In 1750, Philadelphia was plagued by a series of domestic robberies over several weeks. The items targeted were primarily the luxury goods that were becoming increasingly available to residents who had financial means: jewelry, fine cloth, good silver. Although the colony of Pennsylvania was still largely an agricultural economy, the City of Brotherly Love was becoming an important urban center. Industrial and mercantile growth brought new residents and new opportunities, but along with the growing population came new forms of social unrest. Philadelphians had certainly seen crime, but the level of organization behind the 1750 robberies was unusual.
At the time, most colonial cities didn’t have a police force as such. Most had a neighborhood watch and a night watch, largely staffed by volunteers; when the nightwatch sounded an alarm, any able-bodied citizen might be called upon to help catch a thief. Only a year before the burglary epidemic, in 1749, Philadelphia implemented a new system which paid the nightwatch out of city taxes and appointed a warden to oversee the watchmen. The role of detective didn’t exist; there were no handbooks or procedures, and the local wardens couldn’t seem to catch the robber or robbers in the act.
In the end, the very goods that attracted the thieves were the clues that gave them away. Suddenly Philadelphians of modest means were sporting good cloth and fine accessories; when questioned, they simply claimed to have gotten a good deal. The authorities traced the “good deal” to a shop owned by Francis and Mary McCoy; the low-priced luxury goods they found there were deemed sufficient evidence to arrest Francis McCoy, and as he removed his shoes to put on the leg irons, out fell a necklace that had recently been burgled. Interrogating the McCoys led to the discovery of an entire criminal ring: John Morrison, a flamboyant career criminal who sold limes door-to-door as a means to inspect houses as potential marks; Stinson, who owned a tavern where they all met; John Crow, a servant whose stolen goods gave the game away; the McCoys, who fenced the stolen goods; and Elizabeth “Betty” Robinson, who helped carry out the robberies and who was largely responsible for bringing the gang together. Morrison, Robinson, and Francis McCoy were sentenced to death. An account of their crimes and confessions was made available to the public shortly after.

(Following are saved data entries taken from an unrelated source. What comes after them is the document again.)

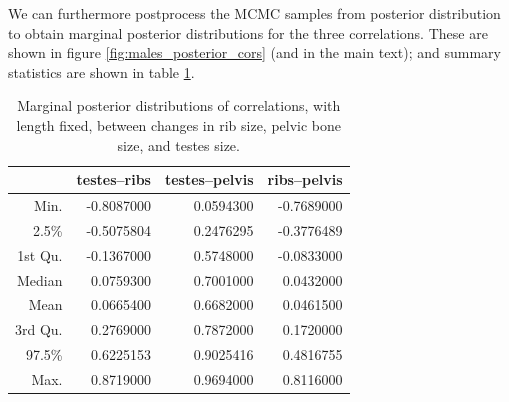 \documentclass[12pt]{article}
\begin{document}
We can furthermore postprocess the MCMC samples from posterior distribution
to obtain marginal posterior distributions for the three correlations.
These are shown in figure \ref{fig:males_posterior_cors} (and in the main text);
and summary statistics are shown in table \ref{tab:posterior_cors}.




\begin{table}[ht]
\centering
\begin{tabular}{rrrr}
  \hline
        &  testes--ribs & testes--pelvis & ribs--pelvis \\
  \hline
 Min. &     -0.8087000  &   0.0594300 & -0.7689000   \\
 2.5\% &    -0.5075804  &   0.2476295 & -0.3776489   \\
 1st Qu. &  -0.1367000  &   0.5748000 & -0.0833000   \\
 Median &    0.0759300  &   0.7001000 &  0.0432000   \\
 Mean &      0.0665400  &   0.6682000 &  0.0461500   \\
 3rd Qu. &   0.2769000  &   0.7872000 &  0.1720000   \\
 97.5\%  &   0.6225153  &   0.9025416 &  0.4816755   \\
 Max. &      0.8719000  &   0.9694000 &  0.8116000   \\
   \hline
\end{tabular}
  \caption{Marginal posterior distributions of correlations, with length fixed,
  between changes in rib size, pelvic bone size, and testes size.
  \label{tab:posterior_cors}
}
\end{table}
\end{document}
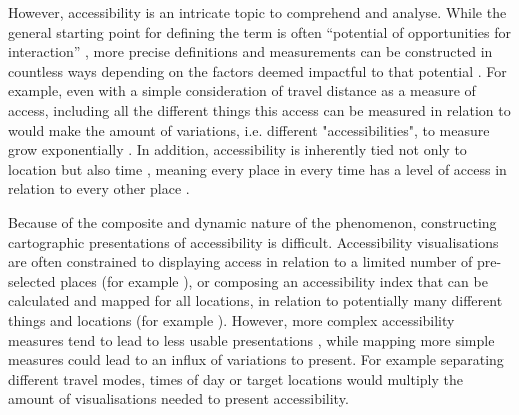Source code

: However, accessibility is an intricate topic to comprehend and analyse.
While the general starting point for defining the term is often
\enquote{potential of opportunities for interaction} \parencite{han1959},  %
more precise definitions and measurements can be constructed in countless ways
depending on the factors deemed impactful to that potential
\parencite{pap2016}.
For example, even with a simple consideration of travel distance as a measure of access,
including all the different things this access can be measured in relation to
would make the amount of variations, i.e. different "accessibilities",
to measure grow exponentially \parencite{lev2020}.
In addition, accessibility is inherently tied not only to location
but also time \parencite{jar2018},
meaning every place in every time has a level of access
in relation to every other place \parencite{lev2020}.

Because of the composite and dynamic nature of the phenomenon,
constructing cartographic presentations of accessibility is difficult.
Accessibility visualisations are often constrained
to displaying access in relation to
a limited number of pre-selected places (for example \textcite{wei2018}),
or composing an accessibility index that can be calculated and mapped for all locations,
in relation to potentially many different things and locations (for example \textcite{kim2019}).
However, more complex accessibility measures tend to lead to
less usable presentations \parencite{te2014},
while mapping more simple measures could lead to an influx of variations to present.
For example separating different travel modes, times of day or target locations
would multiply the amount of visualisations needed to present accessibility.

This must have been a titillating read for Philadelphians in the 1750s. Gang activity was fairly rare in early Philadelphia; the kind of criminal underclass novelized by Charles Dickens one hundred years later had not yet taken a foothold in the colonies’ new urban and industrial centers. Furthermore, at the center of the gang was a woman with a unique aptitude for crime. Betty Robinson, like John Morrison, was a career criminal: she first came to the colonies as a convict exile from England, and as she made her way from Maryland to Philadelphia, she befriended shady characters like Morrison and the McCoys. In his published confession, Morrison spoke highly of her, saying “she was as true-hearted a Woman as ever lived… and was better than any two Men for his Work, being able to go up and down a Chimney very dextrously.” Due to her undeniable involvement in the robberies, Betty was executed alongside Morrison and McCoy. Only three women in Philadelphia were hanged for property crime in the entirety of the eighteenth century; Betty was the second. (Mary McCoy was let off lightly; it was presumed her husband Francis coerced her involvement in the crimes.)
This remarkable story, memorialized in print and displayed in the Rosenbach’s Clever Criminals and Daring Detectives exhibition, foreshadows the public’s eventual interest in detective fiction and true crime. Not only were the confessions chock full of salacious detail—secret meetings, morally questionable relationships between men and women, catalog-like descriptions of the fine goods they stole—but in the end, the wardens got their man (and woman). This successfully solved crime showed the public that Philadelphia’s paid watchmen were a step in the right direction, and perhaps inspired other cities to continue developing municipal law enforcement.
References:- Clever Criminals and Daring Detectives. The Rosenbach. 2008-2010 Delancey Place, Philadelphia, PA 19103.
- Breen, T.H. The Marketplace of Revolution: How Consumer Politics Shaped American Independence. London: Oxford University Press; 2005.
- Marietta, Jack D. and G. S. Rowe. Troubled Experiment: Crime and Justice in Pennsylvania, 1682-1800 . Philadelphia: University of Pennsylvania Press, 2006.